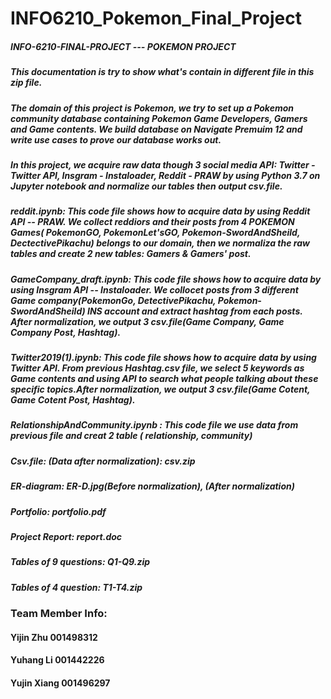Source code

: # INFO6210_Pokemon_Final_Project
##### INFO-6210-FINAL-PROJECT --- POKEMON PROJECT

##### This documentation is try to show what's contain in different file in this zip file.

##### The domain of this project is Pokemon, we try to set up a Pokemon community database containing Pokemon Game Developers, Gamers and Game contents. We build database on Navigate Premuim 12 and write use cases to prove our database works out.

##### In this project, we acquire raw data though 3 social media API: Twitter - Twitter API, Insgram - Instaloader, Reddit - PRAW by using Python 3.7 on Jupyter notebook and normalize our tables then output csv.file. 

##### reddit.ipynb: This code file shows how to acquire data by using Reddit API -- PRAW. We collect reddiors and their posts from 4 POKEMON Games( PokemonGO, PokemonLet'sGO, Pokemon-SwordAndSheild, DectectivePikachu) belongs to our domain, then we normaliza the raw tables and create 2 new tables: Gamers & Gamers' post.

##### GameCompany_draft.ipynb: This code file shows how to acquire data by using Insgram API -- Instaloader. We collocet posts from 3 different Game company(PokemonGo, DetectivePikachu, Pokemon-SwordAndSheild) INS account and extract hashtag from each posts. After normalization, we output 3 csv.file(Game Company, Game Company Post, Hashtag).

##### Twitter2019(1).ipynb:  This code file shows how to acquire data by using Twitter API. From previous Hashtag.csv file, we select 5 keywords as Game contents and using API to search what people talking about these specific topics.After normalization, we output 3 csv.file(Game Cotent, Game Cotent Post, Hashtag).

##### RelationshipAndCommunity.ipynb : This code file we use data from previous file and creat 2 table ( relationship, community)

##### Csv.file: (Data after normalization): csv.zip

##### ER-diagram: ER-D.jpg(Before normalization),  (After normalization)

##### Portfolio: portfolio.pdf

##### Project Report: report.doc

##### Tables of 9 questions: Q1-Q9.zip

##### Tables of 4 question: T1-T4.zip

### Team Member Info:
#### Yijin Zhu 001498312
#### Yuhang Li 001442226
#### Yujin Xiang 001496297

● ● ● ● ●

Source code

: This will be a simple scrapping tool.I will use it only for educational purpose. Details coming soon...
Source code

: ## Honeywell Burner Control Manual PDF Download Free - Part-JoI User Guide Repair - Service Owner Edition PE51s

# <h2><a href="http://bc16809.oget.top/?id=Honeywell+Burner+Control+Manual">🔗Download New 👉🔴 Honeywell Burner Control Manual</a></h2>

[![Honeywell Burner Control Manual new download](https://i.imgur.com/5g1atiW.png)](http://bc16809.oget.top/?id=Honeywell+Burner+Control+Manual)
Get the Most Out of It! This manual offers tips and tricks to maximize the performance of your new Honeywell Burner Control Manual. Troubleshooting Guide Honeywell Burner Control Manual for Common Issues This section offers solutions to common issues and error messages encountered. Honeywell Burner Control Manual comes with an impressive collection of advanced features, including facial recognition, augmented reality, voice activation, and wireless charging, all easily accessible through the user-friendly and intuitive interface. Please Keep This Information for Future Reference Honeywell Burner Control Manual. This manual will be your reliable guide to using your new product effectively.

● ● ● ● ●

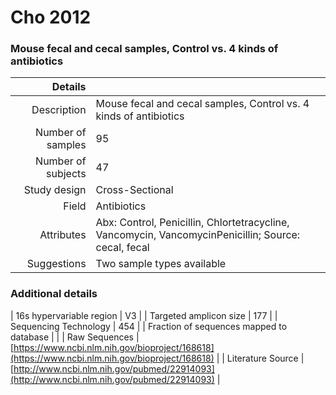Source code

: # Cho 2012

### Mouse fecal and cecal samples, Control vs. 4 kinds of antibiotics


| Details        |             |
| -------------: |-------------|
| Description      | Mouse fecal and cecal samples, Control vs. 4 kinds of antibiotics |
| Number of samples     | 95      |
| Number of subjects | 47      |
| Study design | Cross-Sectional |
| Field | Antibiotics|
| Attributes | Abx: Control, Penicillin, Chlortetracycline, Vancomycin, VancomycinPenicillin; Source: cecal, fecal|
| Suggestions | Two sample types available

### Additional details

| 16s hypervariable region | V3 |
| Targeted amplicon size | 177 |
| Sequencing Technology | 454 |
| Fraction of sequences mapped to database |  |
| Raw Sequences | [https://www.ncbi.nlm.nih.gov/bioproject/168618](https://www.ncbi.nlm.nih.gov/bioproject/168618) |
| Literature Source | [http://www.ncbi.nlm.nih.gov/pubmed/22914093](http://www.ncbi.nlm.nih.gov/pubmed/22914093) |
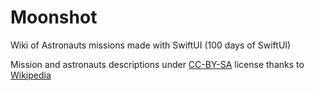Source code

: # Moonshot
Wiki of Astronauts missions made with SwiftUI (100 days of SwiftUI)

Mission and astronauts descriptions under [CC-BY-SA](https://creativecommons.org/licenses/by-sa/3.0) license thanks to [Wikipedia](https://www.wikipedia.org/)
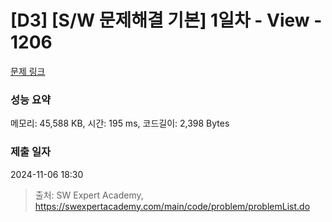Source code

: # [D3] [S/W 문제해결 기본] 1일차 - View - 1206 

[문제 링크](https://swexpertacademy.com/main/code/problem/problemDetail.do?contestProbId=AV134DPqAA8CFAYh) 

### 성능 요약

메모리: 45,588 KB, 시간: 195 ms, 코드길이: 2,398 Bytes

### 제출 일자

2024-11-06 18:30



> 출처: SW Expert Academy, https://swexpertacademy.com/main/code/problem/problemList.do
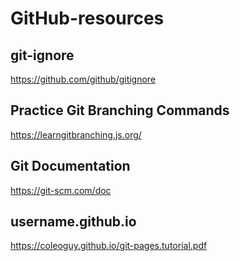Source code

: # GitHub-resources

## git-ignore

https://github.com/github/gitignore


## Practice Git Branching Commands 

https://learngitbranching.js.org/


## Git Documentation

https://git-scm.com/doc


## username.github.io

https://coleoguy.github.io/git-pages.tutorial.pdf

● ● ● ● ●

Which lines of the records above contain the word "Reddit"? Show each of them.

##### In this project, we acquire raw data though 3 social media API: Twitter - Twitter API, Insgram - Instaloader, Reddit - PRAW by using Python 3.7 on Jupyter notebook and normalize our tables then output csv.file. 
##### reddit.ipynb: This code file shows how to acquire data by using Reddit API -- PRAW. We collect reddiors and their posts from 4 POKEMON Games( PokemonGO, PokemonLet'sGO, Pokemon-SwordAndSheild, DectectivePikachu) belongs to our domain, then we normaliza the raw tables and create 2 new tables: Gamers & Gamers' post.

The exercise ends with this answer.